La Cour était composée de :
Madame Claudine PHILIPPE, Présidente
Madame Hélène PERRET, Conseillère
Madame Pascale KOZA, Conseillère
qui en ont délibéré.
MINISTERE PUBLIC :
Auquel l’affaire a été régulièrement communiquée.
Comparant en la personne de Madame Valérie TAVERNIER, avocat général, entendue en ses réquisitions.
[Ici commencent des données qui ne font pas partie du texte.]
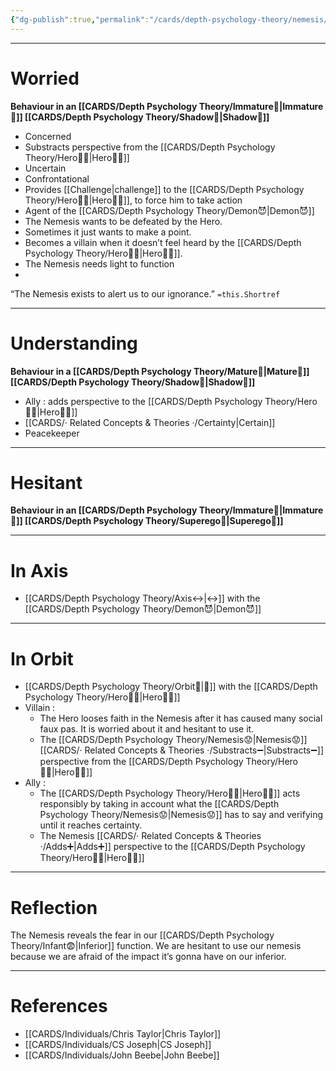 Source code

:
 ```yaml
---
{"dg-publish":true,"permalink":"/cards/depth-psychology-theory/nemesis/","noteIcon":"1","created":"2022-12-27T22:26:23.610+01:00","updated":"2023-06-28T12:27:03.663+02:00"}
---
```


---
# Worried 
**Behaviour in an [[CARDS/Depth Psychology Theory/Immature🐇\|Immature🐇]] [[CARDS/Depth Psychology Theory/Shadow👥\|Shadow👥]]** 
- Concerned
- Substracts perspective from the [[CARDS/Depth Psychology Theory/Hero🦸‍♂️\|Hero🦸‍♂️]] 
- Uncertain
- Confrontational
- Provides [[Challenge\|challenge]] to the [[CARDS/Depth Psychology Theory/Hero🦸‍♂️\|Hero🦸‍♂️]], to force him to take action  
- Agent of the [[CARDS/Depth Psychology Theory/Demon😈\|Demon😈]] 
- The Nemesis wants to be defeated by the Hero. 
- Sometimes it just wants to make a point. 
- Becomes a villain when it doesn’t feel heard by the [[CARDS/Depth Psychology Theory/Hero🦸‍♂️\|Hero🦸‍♂️]]. 
- The Nemesis needs light to function
- 
<div class="transclusion internal-embed is-loaded"><div class="markdown-embed">



“The Nemesis exists to alert us to our ignorance.” `=this.Shortref` 

</div></div>


---
# Understanding
**Behaviour in a [[CARDS/Depth Psychology Theory/Mature🐢\|Mature🐢]] [[CARDS/Depth Psychology Theory/Shadow👥\|Shadow👥]]** 
- Ally : adds perspective to the [[CARDS/Depth Psychology Theory/Hero🦸‍♂️\|Hero🦸‍♂️]] 
- [[CARDS/· Related Concepts & Theories ·/Certainty\|Certain]] 
- Peacekeeper

---
# Hesitant 
**Behaviour in an [[CARDS/Depth Psychology Theory/Immature🐇\|Immature🐇]] [[CARDS/Depth Psychology Theory/Superego👹\|Superego👹]]** 

---
# In Axis 
- [[CARDS/Depth Psychology Theory/Axis↔️\|↔️]] with the [[CARDS/Depth Psychology Theory/Demon😈\|Demon😈]] 
---
# In Orbit 
- [[CARDS/Depth Psychology Theory/Orbit🔄\|💫]] with the [[CARDS/Depth Psychology Theory/Hero🦸‍♂️\|Hero🦸‍♂️]] 
- Villain : 
	- The Hero looses faith in the Nemesis after it has caused many social faux pas. It is worried about it and hesitant to use it.  
	- The [[CARDS/Depth Psychology Theory/Nemesis😟\|Nemesis😟]] [[CARDS/· Related Concepts & Theories ·/Substracts➖\|Substracts➖]] perspective from the [[CARDS/Depth Psychology Theory/Hero🦸‍♂️\|Hero🦸‍♂️]] 
- Ally : 
	- The [[CARDS/Depth Psychology Theory/Hero🦸‍♂️\|Hero🦸‍♂️]] acts responsibly by taking in account what the [[CARDS/Depth Psychology Theory/Nemesis😟\|Nemesis😟]] has to say and verifying until it reaches certainty. 
	- The Nemesis [[CARDS/· Related Concepts & Theories ·/Adds➕\|Adds➕]] perspective to the [[CARDS/Depth Psychology Theory/Hero🦸‍♂️\|Hero🦸‍♂️]]
--- 
# Reflection 
The Nemesis reveals the fear in our [[CARDS/Depth Psychology Theory/Infant😨\|Inferior]] function. 
We are hesitant to use our nemesis because we are afraid of the impact it’s gonna have on our inferior. 

---
# References 
- [[CARDS/Individuals/Chris Taylor\|Chris Taylor]]
- [[CARDS/Individuals/CS Joseph\|CS Joseph]] 
- [[CARDS/Individuals/John Beebe\|John Beebe]]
Greffier lors des débats : Madame Laura D’AIMÉ.
Les parties ont été avisées que le prononcé de la décision aura lieu par mise à disposition au greffe le 03 Juin 2025.
ARRÊT
Contradictoire,
Prononcé par mise à disposition au greffe le 03 Juin 2025.
Signé par Madame Claudine PHILIPPE, Présidente et Madame Laura D’AIMÉ, Greffière, à laquelle la minute de la décision a été remise par le magistrat signataire.
*-*-*-*-*
EXPOSE DU LITIGE
Monsieur [O] [Z], se disant né le 1er août 2002 à [Localité 5] (Bangladesh), a, le 7 juillet 2020, souscrit une déclaration de nationalité française sur le fondement de l’article 21-12 du code civil, dont l’enregistrement a été refusé par le directeur des services de greffe judiciaire du tribunal judiciaire de Toulon le 26 mai 2021.
Par acte d’huissier du 15 novembre 2021, il a fait assigner le procureur de la République près le tribunal judiciaire de MARSEILLE. Il a demandé audit tribunal de dire qu’il est français en application de l’article 21-12 du code civil.
Par un jugement contradictoire du 9 mars 2023, le tribunal judiciaire de MARSEILLE a :
Constaté qu’il a été satisfait aux formalités de l’article 1043 du code de procédure civile ;
Débouté Monsieur [O] [Z] de ses demandes ;
Constaté l’extranéité de Monsieur [O] [Z], né le 1er août 2002 à [Localité 5] (Bangladesh) ;
Ordonné la mention prévue à l’article 28 du code civil,
Condamné Monsieur [O] [Z] aux dépens, qui seront recouvrés conformément aux dispositions applicables en matière d’aide juridictionnelle.
Le 11 avril 2023, Monsieur [O] [Z] a interjeté appel de cette décision.
Dans le dernier état de ses conclusions, enregistrées le 13 octobre 2023 et auxquelles il est expressément fait renvoi pour un exposé plus ample de ses moyens et prétentions, conformément aux dispositions de l’article 455 du code de procédure civile, Monsieur [O] [Z] demande à la Cour de :
— Dire que le récépissé prévu par l’article 1040 du Code de procédure civile a été délivré ;
— Infirmer partiellement le jugement du 9 mars 2023 du Tribunal judiciaire de Marseille et, statuant à nouveau ;
— Juger que c’est à tort que l’enregistrement de la déclaration de nationalité française souscrite le 7 juillet 2020 a été refusé,
— Ordonner en conséquence l’enregistrement de la déclaration souscrite le 7 juillet 2020,
— Juger que [Z] [O], né le 1er août 2002 à [Localité 5] (Bangladesh), est français depuis le 7 juillet 2020.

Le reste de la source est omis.